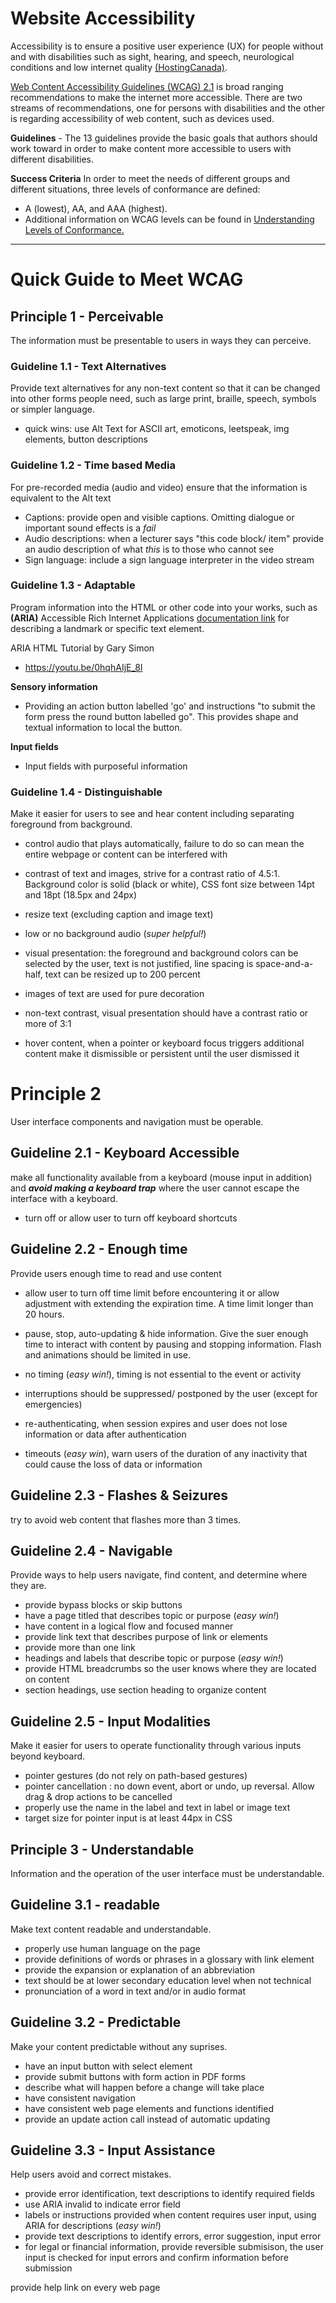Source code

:
# Website Accessibility

Accessibility is to ensure a positive user experience (UX) for people without and with disabilities such as sight, hearing, and speech, neurological conditions and low internet quality [(HostingCanada)](https://hostingcanada.org/canadian-website-accessibility-guidelines/). 

[Web Content Accessibility Guidelines (WCAG) 2.1](https://www.w3.org/TR/2018/REC-WCAG21-20180605/) is broad ranging recommendations to make the internet more accessible. There are two streams of recommendations, one for persons with disabilities and the other is regarding accessibility of web content, such as devices used. 


**Guidelines** - The 13 guidelines provide the basic goals that authors should work toward in order to make content more accessible to users with different disabilities.


**Success Criteria** In order to meet the needs of different groups and different situations, three levels of conformance are defined: 
- A (lowest), AA, and AAA (highest). 
- Additional information on WCAG levels can be found in [Understanding Levels of Conformance.](https://www.w3.org/WAI/WCAG21/Understanding/conformance#levels)



---
# Quick Guide to Meet WCAG

## Principle 1 - Perceivable

The information must be presentable to users in ways they can perceive. 

### Guideline 1.1 - Text Alternatives

Provide text alternatives for any non-text content so that it can be changed into other forms people need, such as large print, braille, speech, symbols or simpler language.

- quick wins: use Alt Text for ASCII art, emoticons, leetspeak, img elements, button descriptions


### Guideline 1.2 - Time based Media

For pre-recorded media (audio and video) ensure that the information is equivalent to the Alt text

- Captions: provide open and visible captions. Omitting dialogue or important sound effects is a *fail*
- Audio descriptions: when a lecturer says "this code block/ item" provide an audio description of what *this* is to those who cannot see
- Sign language: include a sign language interpreter in the video stream


### Guideline 1.3 - Adaptable

Program information into the HTML or other code into your works, such as 
**(ARIA)** Accessible Rich Internet Applications [documentation link](https://www.w3.org/TR/wai-aria/) for describing a landmark or specific text element.

ARIA HTML Tutorial by Gary Simon
- https://youtu.be/0hqhAIjE_8I

**Sensory information**
- Providing an action button labelled 'go' and instructions "to submit the form press the round button labelled go". This provides shape and textual information to local the button.

**Input fields**
- Input fields with purposeful information


### Guideline 1.4 - Distinguishable

Make it easier for users to see and hear content including separating foreground from background.

- control audio that plays automatically, failure to do so can mean the entire webpage or content can be interfered with

- contrast of text and images, strive for a contrast ratio of 4.5:1. Background color is solid (black or white), CSS font size between 14pt and 18pt (18.5px and 24px)

- resize text (excluding caption and image text)

- low or no background audio (*super helpful!*)

- visual presentation: the foreground and background colors can be selected by the user, text is not justified, line spacing is space-and-a-half, text can be resized up to 200 percent

- images of text are used for pure decoration

- non-text contrast, visual presentation should have a contrast ratio or more of 3:1

- hover content, when a pointer or keyboard focus triggers additional content make it dismissible or persistent until the user dismissed it



# Principle 2

User interface components and navigation must be operable.

## Guideline 2.1 - Keyboard Accessible

make all functionality available from a keyboard (mouse input in addition) and ***avoid making a keyboard trap*** where the user cannot escape the interface with a keyboard.

- turn off or allow user to turn off keyboard shortcuts

## Guideline 2.2 - Enough time

Provide users enough time to read and use content

- allow user to turn off time limit before encountering it or allow adjustment with extending the expiration time. A time limit longer than 20 hours. 

- pause, stop, auto-updating & hide information. Give the suer enough time to interact with content by pausing and stopping information. Flash and animations should be limited in use.

- no timing (*easy win!*), timing is not essential to the event or activity

- interruptions should be suppressed/ postponed by the user (except for emergencies)

- re-authenticating, when session expires and user does not lose information or data after authentication

- timeouts (*easy win*), warn users of the duration of any inactivity that could cause the loss of data or information



## Guideline 2.3 - Flashes & Seizures

try to avoid web content that flashes more than 3 times.



## Guideline 2.4 - Navigable 

Provide ways to help users navigate, find content, and determine where they are.

- provide bypass blocks or skip buttons 
- have a page titled that describes topic or purpose (*easy win!*)
- have content in a logical flow and focused manner
- provide link text that describes purpose of link or elements
- provide more than one link
- headings and labels that describe topic or purpose (*easy win!*)
- provide HTML breadcrumbs so the user knows where they are located on content
- section headings, use section heading to organize content



## Guideline 2.5 - Input Modalities

Make it easier for users to operate functionality through various inputs beyond keyboard.

- pointer gestures (do not rely on path-based gestures)
- pointer cancellation : no down event, abort or undo, up reversal. Allow drag & drop actions to be cancelled
- properly use the name in the label and text in label or image text
- target size for pointer input is at least 44px in CSS




## Principle 3 - Understandable

Information and the operation of the user interface must be understandable.

## Guideline 3.1 - readable

Make text content readable and understandable.

- properly use human language on the page
- provide definitions of words or phrases in a glossary with link element 
- provide the expansion or explanation of an abbreviation
- text should be at lower secondary education level when not technical
- pronunciation of a word in text and/or in audio format


## Guideline 3.2 - Predictable

Make your content predictable without any suprises. 

- have an input button with select element
- provide submit buttons with form action in PDF forms
- describe what will happen before a change will take place
- have consistent navigation
- have consistent web page elements and functions identified
- provide an update action call instead of automatic updating


## Guideline 3.3 - Input Assistance

Help users avoid and correct mistakes.

- provide error identification, text descriptions to identify required fields
- use ARIA invalid to indicate error field
- labels or instructions provided when content requires user input, using ARIA for descriptions (*easy win!*)
- provide text descriptions to identify errors, error suggestion, input error 
- for legal or financial information, provide reversible submisison, the user input is checked for input errors and confirm information before submission

provide help link on every web page























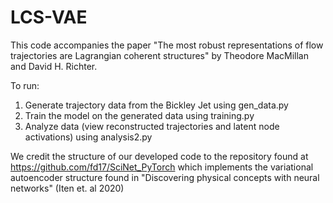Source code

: # LCS-VAE

This code accompanies the paper "The most robust representations of flow trajectories are Lagrangian coherent structures" by Theodore MacMillan and David H. Richter.

To run:

1. Generate trajectory data from the Bickley Jet using gen_data.py
2. Train the model on the generated data using training.py
3. Analyze data (view reconstructed trajectories and latent node activations) using analysis2.py

We credit the structure of our developed code to the repository found at https://github.com/fd17/SciNet_PyTorch which implements the variational autoencoder structure found in "Discovering physical concepts with neural networks" (Iten et. al 2020)
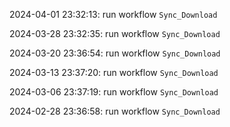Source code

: 2024-04-01 23:32:13: run workflow `Sync_Download` 

2024-03-28 23:32:35: run workflow `Sync_Download` 

2024-03-20 23:36:54: run workflow `Sync_Download` 

2024-03-13 23:37:20: run workflow `Sync_Download` 

2024-03-06 23:37:19: run workflow `Sync_Download` 

2024-02-28 23:36:58: run workflow `Sync_Download` 


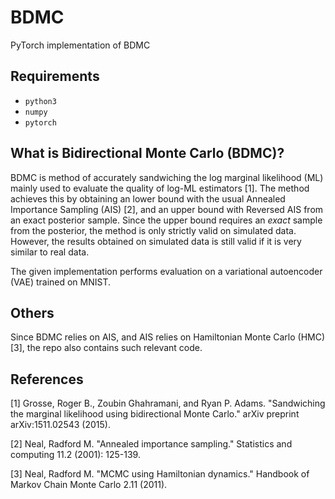 # BDMC
PyTorch implementation of BDMC

## Requirements
* `python3`
* `numpy`
* `pytorch`

## What is Bidirectional Monte Carlo (BDMC)?
BDMC is method of accurately sandwiching the log marginal likelihood (ML) mainly used to evaluate the quality of log-ML estimators [1]. The method achieves this by obtaining an lower bound with the usual Annealed Importance Sampling (AIS) [2], and an upper bound with Reversed AIS from an exact posterior sample. Since the upper bound requires an *exact* sample from the posterior, the method is only strictly valid on simulated data. However, the results obtained on simulated data is still valid if it is very similar to real data. 

The given implementation performs evaluation on a variational autoencoder (VAE) trained on MNIST. 

## Others
Since BDMC relies on AIS, and AIS relies on Hamiltonian Monte Carlo (HMC) [3], the repo also contains such relevant code. 

## References
[1] Grosse, Roger B., Zoubin Ghahramani, and Ryan P. Adams. "Sandwiching the marginal likelihood using bidirectional Monte Carlo." arXiv preprint arXiv:1511.02543 (2015).

[2] Neal, Radford M. "Annealed importance sampling." Statistics and computing 11.2 (2001): 125-139.

[3] Neal, Radford M. "MCMC using Hamiltonian dynamics." Handbook of Markov Chain Monte Carlo 2.11 (2011).
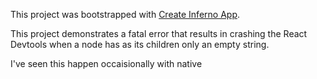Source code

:This project was bootstrapped with [Create Inferno App](https://github.com/infernojs/create-inferno-app).

This project demonstrates a fatal error that results in crashing the React Devtools when a node has as its children only an empty string.

I've seen this happen occaisionally with native
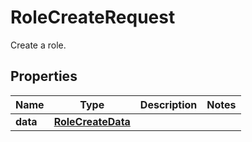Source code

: 

# RoleCreateRequest

Create a role.

## Properties

Name | Type | Description | Notes
------------ | ------------- | ------------- | -------------
**data** | [**RoleCreateData**](RoleCreateData.md) |  | 



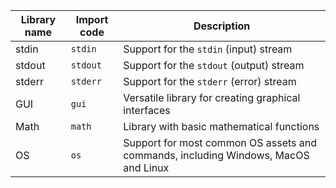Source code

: 
| Library name | Import code | Description                                                                        |
| ------------ | ----------- | ---------------------------------------------------------------------------------- |
| stdin        | `stdin`     | Support for the `stdin` (input) stream                                             |
| stdout       | `stdout`    | Support for the `stdout` (output) stream                                           |
| stderr       | `stderr`    | Support for the `stderr` (error) stream                                            |
| GUI          | `gui`       | Versatile library for creating graphical interfaces                                |
| Math         | `math`      | Library with basic mathematical functions                                          |
| OS           | `os`        | Support for most common OS assets and commands, including Windows, MacOS and Linux |
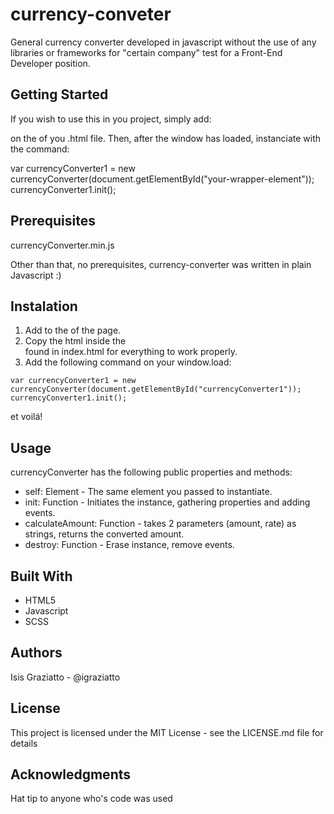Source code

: # currency-conveter #

General currency converter developed in javascript without the use of any libraries or frameworks for "certain company" test for a Front-End Developer position.

## Getting Started ##

If you wish to use this in you project, simply add:

<script type="text/javascript" src="yourpath/currencyConverter.min.js"></script>

on the <head> of you .html file.
Then, after the window has loaded, instanciate with the command:

var currencyConverter1 = new currencyConverter(document.getElementById("your-wrapper-element"));
currencyConverter1.init();

## Prerequisites ##

currencyConverter.min.js

Other than that, no prerequisites, currency-converter was written in plain Javascript :)

## Instalation ##

1. Add <script type="text/javascript" src="yourpath/currencyConverter.min.js"></script> to the <head> of the page.
2. Copy the html inside the <section class="currency-converter" id="currencyConverter1"> found in index.html for everything to work properly.
3. Add the following command on your window.load:
  
  `var currencyConverter1 = new currencyConverter(document.getElementById("currencyConverter1"));
  currencyConverter1.init();`
  
  et voilá!
  
## Usage ##

currencyConverter has the following public properties and methods:

 * self: Element - The same element you passed to instantiate.
 * init: Function - Initiates the instance, gathering properties and adding events.
 * calculateAmount: Function - takes 2 parameters (amount, rate) as strings, returns the converted amount.
 * destroy: Function - Erase instance, remove events.

## Built With ##

* HTML5
* Javascript
* SCSS

## Authors ##

Isis Graziatto - @igraziatto

## License ##

This project is licensed under the MIT License - see the LICENSE.md file for details

## Acknowledgments ##

Hat tip to anyone who's code was used
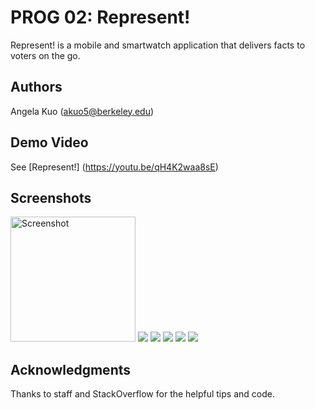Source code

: # PROG 02: Represent!

Represent! is a mobile and smartwatch application that delivers facts to voters on the go.

## Authors

Angela Kuo ([akuo5@berkeley.edu](mailto:akuo5@berkeley.edu))

## Demo Video

See [Represent!] (https://youtu.be/qH4K2waa8sE)

## Screenshots

<img src="screentshots/Screen.Shot.2016-03-03.at.6.33.03.PM.png" height="200" alt="Screenshot">
<img src="screentshots/Screen.Shot.2016-03-03.at.6.33.10.PM.png height="200">
<img src="screentshots/Screen.Shot.2016-03-03.at.6.33.20.PM.png height="200">
<img src="screentshots/Screenshot_2016-03-03-18-29-25.png height="400">
<img src="screentshots/Screenshot_2016-03-03-18-30-01.png height="200">
<img src="screentshots/Screenshot_2016-03-03-18-30-10.png height="200">

## Acknowledgments

Thanks to staff and StackOverflow for the helpful tips and code.

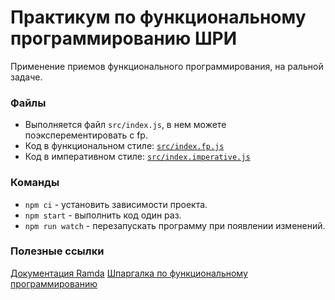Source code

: # Практикум по функциональному программированию ШРИ

Применение приемов функционального программирования, на ральной задаче.

### Файлы

-   Выполняется файл `src/index.js`, в нем можете поэксперементировать c fp.
-   Код в функциональном стиле: [`src/index.fp.js`](https://github.com/MoonW1nd/fp-live-coding/blob/master/src/index.fp.js)
-   Код в императивном стиле: [`src/index.imperative.js`](https://github.com/MoonW1nd/fp-live-coding/blob/master/src/index.imperative.js)

### Команды

-   `npm ci` - установить зависимости проекта.
-   `npm start` - выполнить код один раз.
-   `npm run watch` - перезапускать программу при появлении изменений.

### Полезные ссылки

[Документация Ramda](https://ramdajs.com/docs/)
[Шпаргалка по функциональному программированию](https://habr.com/ru/companies/yandex/articles/547786/)
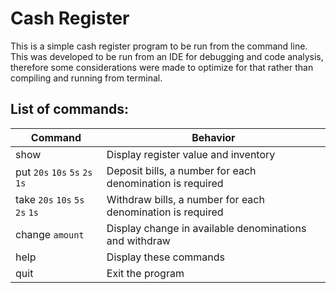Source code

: # Cash Register
This is a simple cash register program to be run from the command line.
This was developed to be run from an IDE for debugging and code analysis,
therefore some considerations were made to optimize for that rather than
compiling and running from terminal.

## List of commands:
|Command| Behavior|
|------|------|
| show | Display register value and inventory
| put `20s` `10s` `5s` `2s` `1s` | Deposit bills, a number for each denomination is required
| take `20s` `10s` `5s` `2s` `1s` | Withdraw bills, a number for each denomination is required
| change `amount` | Display change in available denominations and withdraw
| help | Display these commands
| quit | Exit the program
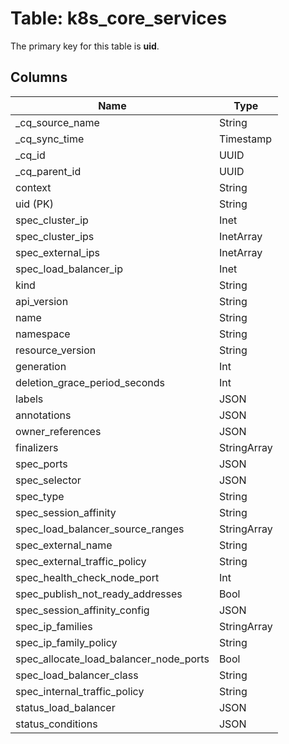 # Table: k8s_core_services



The primary key for this table is **uid**.



## Columns
| Name          | Type          |
| ------------- | ------------- |
|_cq_source_name|String|
|_cq_sync_time|Timestamp|
|_cq_id|UUID|
|_cq_parent_id|UUID|
|context|String|
|uid (PK)|String|
|spec_cluster_ip|Inet|
|spec_cluster_ips|InetArray|
|spec_external_ips|InetArray|
|spec_load_balancer_ip|Inet|
|kind|String|
|api_version|String|
|name|String|
|namespace|String|
|resource_version|String|
|generation|Int|
|deletion_grace_period_seconds|Int|
|labels|JSON|
|annotations|JSON|
|owner_references|JSON|
|finalizers|StringArray|
|spec_ports|JSON|
|spec_selector|JSON|
|spec_type|String|
|spec_session_affinity|String|
|spec_load_balancer_source_ranges|StringArray|
|spec_external_name|String|
|spec_external_traffic_policy|String|
|spec_health_check_node_port|Int|
|spec_publish_not_ready_addresses|Bool|
|spec_session_affinity_config|JSON|
|spec_ip_families|StringArray|
|spec_ip_family_policy|String|
|spec_allocate_load_balancer_node_ports|Bool|
|spec_load_balancer_class|String|
|spec_internal_traffic_policy|String|
|status_load_balancer|JSON|
|status_conditions|JSON|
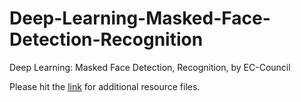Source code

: # Deep-Learning-Masked-Face-Detection-Recognition
Deep Learning: Masked Face Detection, Recognition, by EC-Council

Please hit the [link](https://drive.google.com/drive/folders/1ixvQayulWoUe1VmC3rD5veGpHihoEFbl?usp=sharing) for additional resource files.
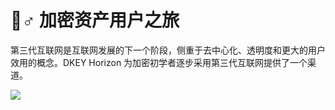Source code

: # 🙋♂ 加密资产用户之旅

第三代互联网是互联网发展的下一个阶段，侧重于去中心化、透明度和更大的用户效用的概念。DKEY Horizo​​n 为加密初学者逐步采用第三代互联网提供了一个渠道。



![](../.gitbook/assets/crypto-user-journey\_CN.JPG)



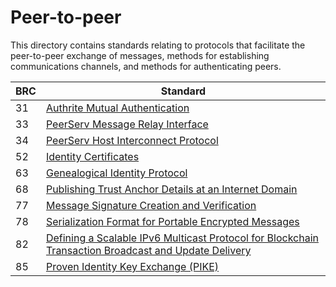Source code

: # Peer-to-peer

This directory contains standards relating to protocols that facilitate the peer-to-peer exchange of messages, methods for establishing communications channels, and methods for authenticating peers.

BRC | Standard
-----|------------------
31   | [Authrite Mutual Authentication](./0031.md)
33   | [PeerServ Message Relay Interface](./0033.md)
34   | [PeerServ Host Interconnect Protocol](./0034.md)
52   | [Identity Certificates](./0052.md)
63   | [Genealogical Identity Protocol](./0063.md)
68   | [Publishing Trust Anchor Details at an Internet Domain](./0068.md)
77   | [Message Signature Creation and Verification](./0077.md)
78   | [Serialization Format for Portable Encrypted Messages](./0078.md)
82   | [Defining a Scalable IPv6 Multicast Protocol for Blockchain Transaction Broadcast and Update Delivery](./0082.md)
85   | [Proven Identity Key Exchange (PIKE)](./0085.md)
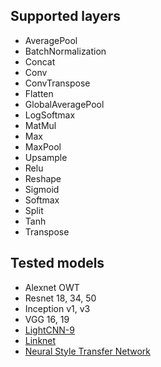 ## Supported layers

  * AveragePool
  * BatchNormalization
  * Concat 
  * Conv 
  * ConvTranspose 
  * Flatten
  * GlobalAveragePool
  * LogSoftmax
  * MatMul 
  * Max
  * MaxPool 
  * Upsample
  * Relu 
  * Reshape
  * Sigmoid
  * Softmax
  * Split
  * Tanh
  * Transpose

## Tested models
  * Alexnet OWT 
  * Resnet 18, 34, 50
  * Inception v1, v3 
  * VGG 16, 19
  * [LightCNN-9](https://arxiv.org/pdf/1511.02683.pdf) 
  * [Linknet](https://arxiv.org/pdf/1707.03718.pdf)
  * [Neural Style Transfer Network](https://arxiv.org/pdf/1603.08155.pdf)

* [Task brief]:
Copy nothing but the lines from the first one in the listing through the line with "Accessibility is to", and omit the pictures.

* [Exercise result]:
Source code

:
# Website Accessibility

Accessibility is to ensure a positive user experience (UX) for people without and with disabilities such as sight, hearing, and speech, neurological conditions and low internet quality [(HostingCanada)](https://hostingcanada.org/canadian-website-accessibility-guidelines/). 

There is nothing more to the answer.